▸ What you will do:
Your answer should be the records, restated word for word.

Data excerpts:
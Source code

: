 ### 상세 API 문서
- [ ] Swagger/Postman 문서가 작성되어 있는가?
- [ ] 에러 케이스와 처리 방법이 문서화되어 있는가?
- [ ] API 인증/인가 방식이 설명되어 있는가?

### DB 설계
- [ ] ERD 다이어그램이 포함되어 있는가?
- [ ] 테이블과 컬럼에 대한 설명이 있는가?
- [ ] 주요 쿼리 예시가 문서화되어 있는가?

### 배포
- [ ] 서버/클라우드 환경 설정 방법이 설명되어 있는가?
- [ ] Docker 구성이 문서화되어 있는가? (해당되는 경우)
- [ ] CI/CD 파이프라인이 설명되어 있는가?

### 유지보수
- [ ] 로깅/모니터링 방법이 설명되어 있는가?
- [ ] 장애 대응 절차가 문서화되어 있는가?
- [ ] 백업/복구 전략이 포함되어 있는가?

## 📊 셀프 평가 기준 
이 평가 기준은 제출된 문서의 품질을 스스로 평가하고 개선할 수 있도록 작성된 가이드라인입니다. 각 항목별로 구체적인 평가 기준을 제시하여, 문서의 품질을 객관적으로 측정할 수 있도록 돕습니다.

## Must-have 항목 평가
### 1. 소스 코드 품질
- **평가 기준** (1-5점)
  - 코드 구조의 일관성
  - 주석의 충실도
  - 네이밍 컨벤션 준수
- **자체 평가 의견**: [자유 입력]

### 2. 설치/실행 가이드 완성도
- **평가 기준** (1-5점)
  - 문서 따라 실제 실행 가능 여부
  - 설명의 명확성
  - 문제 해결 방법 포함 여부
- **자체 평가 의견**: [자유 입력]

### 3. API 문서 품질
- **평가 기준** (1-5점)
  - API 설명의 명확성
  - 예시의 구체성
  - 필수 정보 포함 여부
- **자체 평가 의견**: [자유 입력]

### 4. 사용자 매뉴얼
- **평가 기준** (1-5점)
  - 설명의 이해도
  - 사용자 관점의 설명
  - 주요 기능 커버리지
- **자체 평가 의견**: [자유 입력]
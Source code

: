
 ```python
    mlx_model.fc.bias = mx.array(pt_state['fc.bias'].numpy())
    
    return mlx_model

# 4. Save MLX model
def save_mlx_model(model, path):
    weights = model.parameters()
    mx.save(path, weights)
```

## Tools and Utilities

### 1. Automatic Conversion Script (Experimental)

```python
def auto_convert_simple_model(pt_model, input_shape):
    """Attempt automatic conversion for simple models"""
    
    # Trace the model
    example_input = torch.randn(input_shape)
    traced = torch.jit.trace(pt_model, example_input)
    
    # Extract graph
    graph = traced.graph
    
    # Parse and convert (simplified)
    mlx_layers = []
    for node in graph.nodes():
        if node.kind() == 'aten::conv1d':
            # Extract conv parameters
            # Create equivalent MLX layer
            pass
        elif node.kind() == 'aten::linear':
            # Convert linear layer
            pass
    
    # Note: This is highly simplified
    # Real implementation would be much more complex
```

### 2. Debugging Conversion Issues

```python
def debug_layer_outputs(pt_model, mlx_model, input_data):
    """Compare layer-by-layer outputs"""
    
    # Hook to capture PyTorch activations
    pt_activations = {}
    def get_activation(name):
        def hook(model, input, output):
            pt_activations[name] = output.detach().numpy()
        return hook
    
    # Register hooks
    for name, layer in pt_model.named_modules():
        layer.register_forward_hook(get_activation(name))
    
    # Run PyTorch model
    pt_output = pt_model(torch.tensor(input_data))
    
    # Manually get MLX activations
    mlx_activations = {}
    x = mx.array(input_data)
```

▸ Solution below:
Source code

: ### 상세 API 문서
- [ ] Swagger/Postman 문서가 작성되어 있는가?
- [ ] 에러 케이스와 처리 방법이 문서화되어 있는가?
- [ ] API 인증/인가 방식이 설명되어 있는가?

### DB 설계
- [ ] ERD 다이어그램이 포함되어 있는가?
- [ ] 테이블과 컬럼에 대한 설명이 있는가?
- [ ] 주요 쿼리 예시가 문서화되어 있는가?

### 배포
- [ ] 서버/클라우드 환경 설정 방법이 설명되어 있는가?
- [ ] Docker 구성이 문서화되어 있는가? (해당되는 경우)
- [ ] CI/CD 파이프라인이 설명되어 있는가?

### 유지보수
- [ ] 로깅/모니터링 방법이 설명되어 있는가?
- [ ] 장애 대응 절차가 문서화되어 있는가?
- [ ] 백업/복구 전략이 포함되어 있는가?

## 📊 셀프 평가 기준 
이 평가 기준은 제출된 문서의 품질을 스스로 평가하고 개선할 수 있도록 작성된 가이드라인입니다. 각 항목별로 구체적인 평가 기준을 제시하여, 문서의 품질을 객관적으로 측정할 수 있도록 돕습니다.

## Must-have 항목 평가
### 1. 소스 코드 품질
- **평가 기준** (1-5점)
  - 코드 구조의 일관성
  - 주석의 충실도
  - 네이밍 컨벤션 준수
- **자체 평가 의견**: [자유 입력]

### 2. 설치/실행 가이드 완성도
- **평가 기준** (1-5점)
  - 문서 따라 실제 실행 가능 여부
  - 설명의 명확성
  - 문제 해결 방법 포함 여부
- **자체 평가 의견**: [자유 입력]

### 3. API 문서 품질
- **평가 기준** (1-5점)
  - API 설명의 명확성
  - 예시의 구체성
  - 필수 정보 포함 여부
- **자체 평가 의견**: [자유 입력]

### 4. 사용자 매뉴얼
- **평가 기준** (1-5점)
  - 설명의 이해도
  - 사용자 관점의 설명
  - 주요 기능 커버리지
- **자체 평가 의견**: [자유 입력]
Source code

:
 ```python
    mlx_model.fc.bias = mx.array(pt_state['fc.bias'].numpy())
    
    return mlx_model

# 4. Save MLX model
def save_mlx_model(model, path):
    weights = model.parameters()
    mx.save(path, weights)
```

## Tools and Utilities

### 1. Automatic Conversion Script (Experimental)

```python
def auto_convert_simple_model(pt_model, input_shape):
    """Attempt automatic conversion for simple models"""
    
    # Trace the model
    example_input = torch.randn(input_shape)
    traced = torch.jit.trace(pt_model, example_input)
    
    # Extract graph
    graph = traced.graph
    
    # Parse and convert (simplified)
    mlx_layers = []
    for node in graph.nodes():
        if node.kind() == 'aten::conv1d':
            # Extract conv parameters
            # Create equivalent MLX layer
            pass
        elif node.kind() == 'aten::linear':
            # Convert linear layer
            pass
    
    # Note: This is highly simplified
    # Real implementation would be much more complex
```

### 2. Debugging Conversion Issues

```python
def debug_layer_outputs(pt_model, mlx_model, input_data):
    """Compare layer-by-layer outputs"""
    
    # Hook to capture PyTorch activations
    pt_activations = {}
    def get_activation(name):
        def hook(model, input, output):
            pt_activations[name] = output.detach().numpy()
        return hook
    
    # Register hooks
    for name, layer in pt_model.named_modules():
        layer.register_forward_hook(get_activation(name))
    
    # Run PyTorch model
    pt_output = pt_model(torch.tensor(input_data))
    
    # Manually get MLX activations
    mlx_activations = {}
    x = mx.array(input_data)
```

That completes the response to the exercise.